How Atlantis for terraform accomplish this?
At its core, Atlantis provides a unified workflow for collaborating on Terraform projects. It integrates with version control systems like GitHub, GitLab, and Bitbucket, and utilizes pull requests as the primary mechanism for proposing infrastructure changes. This allows for code reviews and team discussions to occur directly within the context of the proposed changes, leading to more informed decision-making.
In addition, Atlantis can concurrently execute multiple Terraform workflows, enabling teams to work on separate infrastructure components simultaneously without conflict. It also maintains a detailed history of all actions, providing a clear audit trail that can be invaluable for troubleshooting and compliance purposes.

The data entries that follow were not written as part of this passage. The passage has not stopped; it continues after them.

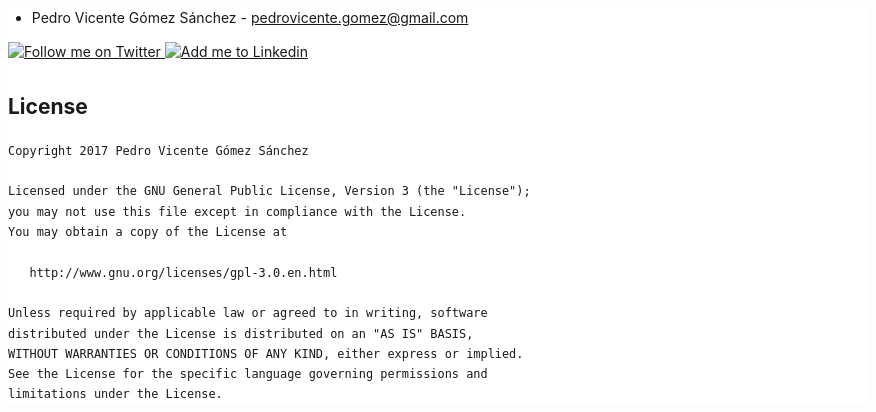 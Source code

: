 * Pedro Vicente Gómez Sánchez - <pedrovicente.gomez@gmail.com>

<a href="https://twitter.com/pedro_g_s">
  <img alt="Follow me on Twitter" src="https://image.freepik.com/iconos-gratis/twitter-logo_318-40209.jpg" height="60" width="60"/>
</a>
<a href="https://es.linkedin.com/in/pedrovgs">
  <img alt="Add me to Linkedin" src="https://image.freepik.com/iconos-gratis/boton-del-logotipo-linkedin_318-84979.png" height="60" width="60"/>
</a>

License
-------

    Copyright 2017 Pedro Vicente Gómez Sánchez

    Licensed under the GNU General Public License, Version 3 (the "License");
    you may not use this file except in compliance with the License.
    You may obtain a copy of the License at

       http://www.gnu.org/licenses/gpl-3.0.en.html

    Unless required by applicable law or agreed to in writing, software
    distributed under the License is distributed on an "AS IS" BASIS,
    WITHOUT WARRANTIES OR CONDITIONS OF ANY KIND, either express or implied.
    See the License for the specific language governing permissions and
    limitations under the License.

Finally, Atlantis automatically locks the state of the infrastructure components being modified, preventing conflicting modifications and ensuring consistency. This state-locking mechanism is a crucial feature for teams, as it helps avoid the pitfalls associated with manual coordination, especially in large, dynamic environments.
You can setup atlantis for terraform on your AWS account in multiple different ways. For the purpose of this blog, lets consider a simple deployment on AWS EC2.
Before we begin, you will require the following prerequisites.
- A Github Access Token: Navigate to your GitHub settings and create a personal access token
- Github Webhook Secrets: Atlantis uses these to validate the webhooks it receives from your Git host. You can create your own using any random string generator.
- Terraform Backend: For this guide, we’re using s3 as the Terraform backend. Atlantis supports all the backends except the local backend.
Easy Setup on a EC2 Instance:
We must create and prep the EC2 instance on which the Atlantis binary will run and execute.
Navigate to the AWS Management Console and go to the EC2 dashboard.
- Click on “Launch Instance” and select an OS (Amazon Linux 2 or Ubuntu are recommended).
- Choose an instance type (t2.micro is sufficient for demo purposes).
- Configure the instance details, add storage, and configure security groups to allow HTTP/HTTPS traffic.
- Review and launch the instance.
Depending on the OS you choose, update and install the required binaries and dependencies. We will require git, wget and unzip.
sudo yum update sudo yum install -y git unzip wget
Now that the EC2 is prepped and ready, we need to configure atlantis. Atlantis requires a configuration.yaml file which lets it know the github ID to listen to, along with a setting up a webhook in the github account.
Create the a atlantis configuration file on the EC2 instance.
repos: - id: git_url/your_id/repo workflow: custom_workflow allow_custom_workflows: true workflows: custom_workflow: plan: steps: - init - plan
Add the webhook to the github profile (the public IP of the EC2 on which Atlantis is setup) and then finally start atlantis by executing.
atlantis server --config atlantis.yaml
Note: If you run into a repo-allowlist error, simply add the –repo-allowlist flag with the link to the repo and it should work fine.
And that is it! You have an atlantis server listening to pull requests on the repo you have created. Whenever there is a pull request, you should see a atlantis plan in the comments of the pull request.
Atlantis for Terraform is a pivotal tool that enhances your Infrastructure as Code (IaC) practices by integrating code reviews into Terraform deployments. By following our walkthrough, you’re now equipped to set up Atlantis on AWS, enabling more secure and collaborative Terraform workflows.
Atlantis is not just a tool; it’s an essential component for any DevOps pipeline aiming to use Terraform effectively. It streamlines deployments and fosters a culture of best practices, making it indispensable for modern infrastructure management.